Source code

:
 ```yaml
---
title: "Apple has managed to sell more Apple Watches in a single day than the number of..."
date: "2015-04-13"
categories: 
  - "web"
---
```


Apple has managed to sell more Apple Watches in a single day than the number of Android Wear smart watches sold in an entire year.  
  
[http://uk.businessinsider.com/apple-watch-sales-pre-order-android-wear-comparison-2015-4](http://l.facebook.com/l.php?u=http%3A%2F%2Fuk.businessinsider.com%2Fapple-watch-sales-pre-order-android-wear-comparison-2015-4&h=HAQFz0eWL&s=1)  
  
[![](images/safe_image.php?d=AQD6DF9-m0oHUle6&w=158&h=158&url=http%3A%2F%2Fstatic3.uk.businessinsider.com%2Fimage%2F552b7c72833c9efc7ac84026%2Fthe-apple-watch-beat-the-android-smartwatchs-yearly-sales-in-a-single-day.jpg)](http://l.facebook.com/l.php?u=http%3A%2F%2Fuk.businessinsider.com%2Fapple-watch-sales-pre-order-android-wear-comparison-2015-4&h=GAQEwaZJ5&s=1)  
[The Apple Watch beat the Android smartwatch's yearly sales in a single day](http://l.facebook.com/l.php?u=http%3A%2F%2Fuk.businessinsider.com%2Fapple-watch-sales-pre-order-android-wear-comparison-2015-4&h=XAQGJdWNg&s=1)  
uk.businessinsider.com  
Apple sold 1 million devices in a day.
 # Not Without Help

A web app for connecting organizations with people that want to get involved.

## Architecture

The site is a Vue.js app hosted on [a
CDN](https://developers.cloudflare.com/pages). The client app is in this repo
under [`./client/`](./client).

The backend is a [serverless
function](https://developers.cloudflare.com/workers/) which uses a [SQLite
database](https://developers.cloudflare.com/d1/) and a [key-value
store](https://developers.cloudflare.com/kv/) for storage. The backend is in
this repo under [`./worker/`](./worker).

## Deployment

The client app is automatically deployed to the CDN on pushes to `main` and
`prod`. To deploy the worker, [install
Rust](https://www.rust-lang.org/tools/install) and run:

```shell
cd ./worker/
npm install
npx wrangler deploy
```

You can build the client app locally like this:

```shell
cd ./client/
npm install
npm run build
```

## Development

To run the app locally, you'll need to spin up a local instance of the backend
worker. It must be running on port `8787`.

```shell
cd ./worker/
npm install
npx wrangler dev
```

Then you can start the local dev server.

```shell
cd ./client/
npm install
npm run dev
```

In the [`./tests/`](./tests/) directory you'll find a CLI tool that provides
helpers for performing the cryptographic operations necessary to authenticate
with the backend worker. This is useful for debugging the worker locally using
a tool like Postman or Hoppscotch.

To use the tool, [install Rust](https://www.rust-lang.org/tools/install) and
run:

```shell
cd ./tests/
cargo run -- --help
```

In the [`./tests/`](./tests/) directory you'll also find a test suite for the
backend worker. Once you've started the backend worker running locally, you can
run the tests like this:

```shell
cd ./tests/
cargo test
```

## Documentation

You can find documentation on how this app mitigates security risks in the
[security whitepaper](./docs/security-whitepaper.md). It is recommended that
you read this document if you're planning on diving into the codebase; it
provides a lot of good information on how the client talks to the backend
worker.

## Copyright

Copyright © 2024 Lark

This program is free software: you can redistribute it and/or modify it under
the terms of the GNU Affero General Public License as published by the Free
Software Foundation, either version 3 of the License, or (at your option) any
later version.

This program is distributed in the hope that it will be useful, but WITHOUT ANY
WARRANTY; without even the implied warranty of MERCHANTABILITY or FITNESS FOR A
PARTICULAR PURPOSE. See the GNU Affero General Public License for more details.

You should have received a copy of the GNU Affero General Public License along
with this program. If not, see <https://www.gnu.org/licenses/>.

⁂

▸ **TASK DIRECTIONS**
In the material above, how many lines contain the string "build"? Respond with that number by itself.

▸ **REPLY TO THE EXERCISE**
2